*** Block opens ***

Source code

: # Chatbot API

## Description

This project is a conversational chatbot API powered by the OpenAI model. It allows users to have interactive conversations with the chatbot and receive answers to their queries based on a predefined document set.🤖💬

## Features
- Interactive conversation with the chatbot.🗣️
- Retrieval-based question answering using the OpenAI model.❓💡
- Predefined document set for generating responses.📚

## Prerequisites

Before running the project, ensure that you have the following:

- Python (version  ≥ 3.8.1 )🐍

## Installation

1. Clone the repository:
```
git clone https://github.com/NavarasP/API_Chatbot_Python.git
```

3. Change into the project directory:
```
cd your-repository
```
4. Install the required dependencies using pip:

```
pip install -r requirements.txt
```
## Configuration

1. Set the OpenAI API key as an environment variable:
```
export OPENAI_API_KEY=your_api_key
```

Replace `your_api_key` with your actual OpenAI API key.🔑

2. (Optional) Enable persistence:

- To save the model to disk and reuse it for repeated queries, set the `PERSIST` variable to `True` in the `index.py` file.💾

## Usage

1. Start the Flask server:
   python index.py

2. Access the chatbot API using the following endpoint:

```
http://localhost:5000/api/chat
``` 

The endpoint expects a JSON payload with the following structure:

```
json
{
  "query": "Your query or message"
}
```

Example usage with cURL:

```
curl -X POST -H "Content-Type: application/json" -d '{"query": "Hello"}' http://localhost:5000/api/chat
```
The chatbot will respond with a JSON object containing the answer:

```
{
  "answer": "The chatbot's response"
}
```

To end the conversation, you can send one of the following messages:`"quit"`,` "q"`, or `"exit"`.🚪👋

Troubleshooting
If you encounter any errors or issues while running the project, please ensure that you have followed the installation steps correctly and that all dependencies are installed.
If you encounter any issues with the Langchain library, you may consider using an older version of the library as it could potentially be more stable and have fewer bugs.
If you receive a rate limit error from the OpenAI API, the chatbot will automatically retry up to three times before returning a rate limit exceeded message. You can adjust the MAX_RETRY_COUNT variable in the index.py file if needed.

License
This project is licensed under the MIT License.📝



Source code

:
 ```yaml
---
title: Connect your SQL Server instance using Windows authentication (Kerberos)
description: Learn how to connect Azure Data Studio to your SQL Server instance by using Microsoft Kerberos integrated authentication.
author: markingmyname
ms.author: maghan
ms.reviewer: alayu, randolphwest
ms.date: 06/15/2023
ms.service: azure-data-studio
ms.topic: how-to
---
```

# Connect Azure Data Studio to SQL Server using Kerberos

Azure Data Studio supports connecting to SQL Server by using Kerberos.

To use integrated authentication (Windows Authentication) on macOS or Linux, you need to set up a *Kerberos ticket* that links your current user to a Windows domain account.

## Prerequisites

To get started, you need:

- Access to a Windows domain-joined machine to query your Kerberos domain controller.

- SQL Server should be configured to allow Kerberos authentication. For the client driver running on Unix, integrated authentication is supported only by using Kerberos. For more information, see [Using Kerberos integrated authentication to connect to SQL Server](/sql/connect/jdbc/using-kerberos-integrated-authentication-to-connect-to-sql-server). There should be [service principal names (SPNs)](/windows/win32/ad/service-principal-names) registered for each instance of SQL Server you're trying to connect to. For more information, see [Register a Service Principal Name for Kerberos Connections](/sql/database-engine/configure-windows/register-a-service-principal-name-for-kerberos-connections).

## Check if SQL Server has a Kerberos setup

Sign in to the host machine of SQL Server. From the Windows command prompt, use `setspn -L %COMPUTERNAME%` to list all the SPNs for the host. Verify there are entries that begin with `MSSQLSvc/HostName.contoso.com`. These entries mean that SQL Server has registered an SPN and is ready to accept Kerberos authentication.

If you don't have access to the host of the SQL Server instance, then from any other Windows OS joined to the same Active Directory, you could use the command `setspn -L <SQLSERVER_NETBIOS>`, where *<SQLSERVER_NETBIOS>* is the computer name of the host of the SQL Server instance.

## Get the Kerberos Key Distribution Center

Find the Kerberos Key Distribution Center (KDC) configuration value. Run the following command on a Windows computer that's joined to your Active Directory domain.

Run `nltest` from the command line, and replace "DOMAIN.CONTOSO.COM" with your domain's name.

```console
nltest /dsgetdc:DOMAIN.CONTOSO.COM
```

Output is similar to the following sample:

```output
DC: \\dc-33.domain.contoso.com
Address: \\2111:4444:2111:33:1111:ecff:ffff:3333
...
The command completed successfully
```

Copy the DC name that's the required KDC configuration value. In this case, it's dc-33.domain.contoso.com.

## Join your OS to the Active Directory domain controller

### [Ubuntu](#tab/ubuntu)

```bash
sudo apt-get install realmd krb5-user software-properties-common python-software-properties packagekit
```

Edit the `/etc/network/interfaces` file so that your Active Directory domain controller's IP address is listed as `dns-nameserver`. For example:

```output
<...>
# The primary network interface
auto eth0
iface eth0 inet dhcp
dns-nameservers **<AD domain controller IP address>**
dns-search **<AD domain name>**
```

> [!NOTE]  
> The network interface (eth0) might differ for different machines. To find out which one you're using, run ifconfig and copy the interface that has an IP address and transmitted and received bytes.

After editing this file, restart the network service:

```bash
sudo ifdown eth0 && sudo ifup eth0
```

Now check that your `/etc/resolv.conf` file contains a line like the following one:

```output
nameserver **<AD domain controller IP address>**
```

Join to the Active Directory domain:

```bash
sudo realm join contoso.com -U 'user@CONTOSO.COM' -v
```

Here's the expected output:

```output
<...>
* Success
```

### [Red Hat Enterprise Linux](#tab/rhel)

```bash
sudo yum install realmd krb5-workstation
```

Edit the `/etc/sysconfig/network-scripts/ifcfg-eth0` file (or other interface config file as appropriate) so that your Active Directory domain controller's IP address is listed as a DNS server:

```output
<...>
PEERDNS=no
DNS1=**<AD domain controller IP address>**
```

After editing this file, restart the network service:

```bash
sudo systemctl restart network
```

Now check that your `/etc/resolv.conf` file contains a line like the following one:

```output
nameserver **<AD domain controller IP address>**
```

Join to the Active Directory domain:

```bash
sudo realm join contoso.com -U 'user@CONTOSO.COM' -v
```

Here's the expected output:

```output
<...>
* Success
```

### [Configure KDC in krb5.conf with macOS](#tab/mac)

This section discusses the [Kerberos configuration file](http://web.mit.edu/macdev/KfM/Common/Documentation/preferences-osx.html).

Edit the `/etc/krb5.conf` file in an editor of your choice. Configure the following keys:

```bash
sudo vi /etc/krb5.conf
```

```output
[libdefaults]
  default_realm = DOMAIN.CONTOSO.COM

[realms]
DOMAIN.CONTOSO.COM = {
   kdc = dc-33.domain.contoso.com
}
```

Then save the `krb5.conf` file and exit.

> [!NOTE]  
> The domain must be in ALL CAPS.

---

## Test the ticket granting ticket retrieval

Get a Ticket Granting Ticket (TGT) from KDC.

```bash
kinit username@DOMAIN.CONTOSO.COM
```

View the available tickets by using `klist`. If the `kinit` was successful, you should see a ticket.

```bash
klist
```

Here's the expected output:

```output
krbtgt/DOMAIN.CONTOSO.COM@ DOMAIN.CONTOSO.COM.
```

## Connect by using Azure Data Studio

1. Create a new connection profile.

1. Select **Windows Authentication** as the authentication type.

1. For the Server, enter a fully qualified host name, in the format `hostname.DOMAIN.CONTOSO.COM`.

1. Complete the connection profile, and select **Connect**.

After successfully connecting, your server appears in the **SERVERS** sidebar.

*** Block closes ***

Work to be completed:
Within the data above, the span starting at the line containing "- To save the" and ending at the line containing "Troubleshooting" is to be retyped exactly, with no other lines.

Written response:
- To save the model to disk and reuse it for repeated queries, set the `PERSIST` variable to `True` in the `index.py` file.💾

## Usage

1. Start the Flask server:
   python index.py

2. Access the chatbot API using the following endpoint:

```
http://localhost:5000/api/chat
``` 

The endpoint expects a JSON payload with the following structure:

```
json
{
  "query": "Your query or message"
}
```

Example usage with cURL:

```
curl -X POST -H "Content-Type: application/json" -d '{"query": "Hello"}' http://localhost:5000/api/chat
```
The chatbot will respond with a JSON object containing the answer:

```
{
  "answer": "The chatbot's response"
}
```

To end the conversation, you can send one of the following messages:`"quit"`,` "q"`, or `"exit"`.🚪👋

Troubleshooting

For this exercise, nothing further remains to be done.